The PARS inhibitor 3-AB attenuates the contractile dysfunction and reduces infarct size of hearts subjected to global ischemia and reperfusion. Thirty minutes of global ischemia followed by 2 h of reperfusion (▪, vehicle control, n = 7) resulted in (a) a substantial impairment of left ventricular developed pressure (LVDP) and (b) a rise in left ventricular end diastolic pressure (LVEDP) in the isolated, perfused heart of the rabbit. Infusion (into the perfusion buffer) of 3-AB (□, final concentration 100 μM, n = 6) resulted in a significant improvement in the recovery of contractile function and attenuated the rise in LVEDP. ∗, P < 0.05, ANOVA followed by Bonferoni’s test when compared with vehicle control. (c) When compared with control (open column, n = 7), 3-AB (solid column, n = 6) caused a significant reduction in infarct size.

Figure 3

Inhibitors of PARS activity reduce the degree of skeletal muscle (gracilis) necrosis in a rabbit model of hind limb ischemia (4 h) and reperfusion (3 h). (a) When compared with vehicle (saline)-treated controls (open column; n = 18), the PARS inhibitor 3-AB (10 mg·kg⁻¹ i.v., grid-patterned column, n = 16), but not its inactive analogue 3-aminobenzoic acid (10 mg·kg⁻¹ i.v., gray column, n = 8), reduces skeletal muscle necrosis.
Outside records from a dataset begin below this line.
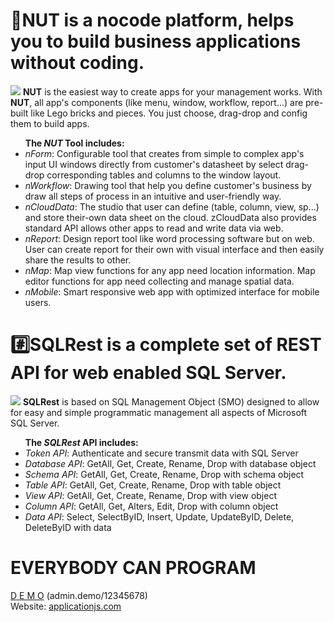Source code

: <p>
<h1><b>🌰NUT</b> is a nocode platform, helps you to build business applications without coding.</h1>
<img src='https://applicationjs.com/images/576/9851260/nut2.png'/>
<b>NUT</b> is the easiest way to create apps for your management works. With <b>NUT</b>, all app's components (like menu, window, workflow, report...) are  pre-built like Lego bricks and pieces. You just choose, drag-drop and config them to build apps.
<ul><b>The <i>NUT</i> Tool includes:</b>
  <li><i>nForm</i>: Configurable  tool that creates from simple to complex app's input UI windows directly from customer's datasheet by select drag-drop corresponding tables and columns to the window layout.</li>
  <li><i>nWorkflow</i>: Drawing tool that help you define customer's business by draw all steps of process in an intuitive and user-friendly way.</li>
  <li><i>nCloudData</i>: The studio that user can define (table, column, view, sp...) and store their-own data sheet on the cloud. zCloudData also provides standard API allows other apps to read and write data via web.</li>
  <li><i>nReport</i>: Design report tool like word processing software but on web. User can create report for their own with visual interface and then easily share the results to other.</li>
  <li><i>nMap</i>: Map view functions for any app need location information. Map editor functions for app need collecting and manage spatial data.</li>
  <li><i>nMobile</i>: Smart responsive web app with optimized interface for mobile users.</li>
</ul>
</p>
<h1><b>#️⃣SQLRest</b> is a complete set of REST API for web enabled SQL Server.</h1>
<img src='https://applicationjs.com/images/672/10372175/e5534e_d5b7a97b74a64a55a56f44be0a98d627mv2.jpg'/>
<b>SQLRest</b> is based on SQL Management Object (SMO) designed to allow for easy and simple programmatic management all aspects of Microsoft SQL Server.
<ul><b>The <i>SQLRest</i> API includes:</b>
  <li><i>Token API</i>: Authenticate and secure transmit data with SQL Server</li>
  <li><i>Database API</i>: GetAll, Get, Create, Rename, Drop with database object</li>
  <li><i>Schema API</i>: GetAll, Get, Create, Rename, Drop with schema object</li>
  <li><i>Table API</i>: GetAll, Get, Create, Rename, Drop with table object</li>
  <li><i>View API</i>: GetAll, Get, Create, Rename, Drop with view object</li>
  <li><i>Column API</i>: GetAll, Get, Alters, Edit, Drop with column object</li>
  <li><i>Data API</i>: Select, SelectByID, Insert, Update, UpdateByID, Delete, DeleteByID with data</li>
</ul>
</p>
<h1>EVERYBODY CAN PROGRAM</h1>
<a href="https://nut.applicationjs.com/index.html">D E M O</a> (admin.demo/12345678) <br/>
Website: <a href="https://applicationjs.com">applicationjs.com</a>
Similarly, nicotinamide (20 mg·kg⁻¹ i.v., hatched column, n = 6), but not nicotinic acid (20 mg·kg⁻¹ i.v., dark gray column, n = 6), reduces skeletal muscle necrosis. (b) The PARS inhibitors benzamide (1 mg·kg⁻¹ i.v., gray column, n = 10), 4-amino-1,8-naphthalimide (1 mg·kg⁻¹ i.v., vertical striped column, n = 6), and 1,5-dihydroxyisoquinoline (1 mg·kg⁻¹ i.v., hatched column, n = 10) also cause a significant reduction in the degree of skeletal muscle necrosis. ∗, P < 0.05 when compared with vehicle control by ANOVA followed by Bonferoni’s test.

Figure 4

Inhibition of NOS activity reduces infarct size in skeletal muscle, but not in the heart. (a) When compared with vehicle-treated controls (open column, n = 9), the NOS inhibitors N^G-methyl-l-arginine (3 mg·kg⁻¹ i.a., black column, n = 3), 7-NI (30 mg·kg⁻¹ i.p., gray column, n = 5), and AE-ITU (10 mg·kg⁻¹ i.a., hatched column, n = 3) did not reduce infarct size in the heart. (b) When compared with vehicle-treated controls (open column; n = 18), the NOS inhibitors 7-NI (30 mg·kg⁻¹ i.p., gray column, n = 10) and AE-ITU (10 mg·kg⁻¹ i.v., hatched column, n = 12) caused a significant reduction in the degree of skeletal muscle infarction. ∗, P < 0.05 compared with control (ANOVA followed by Bonferoni’s test).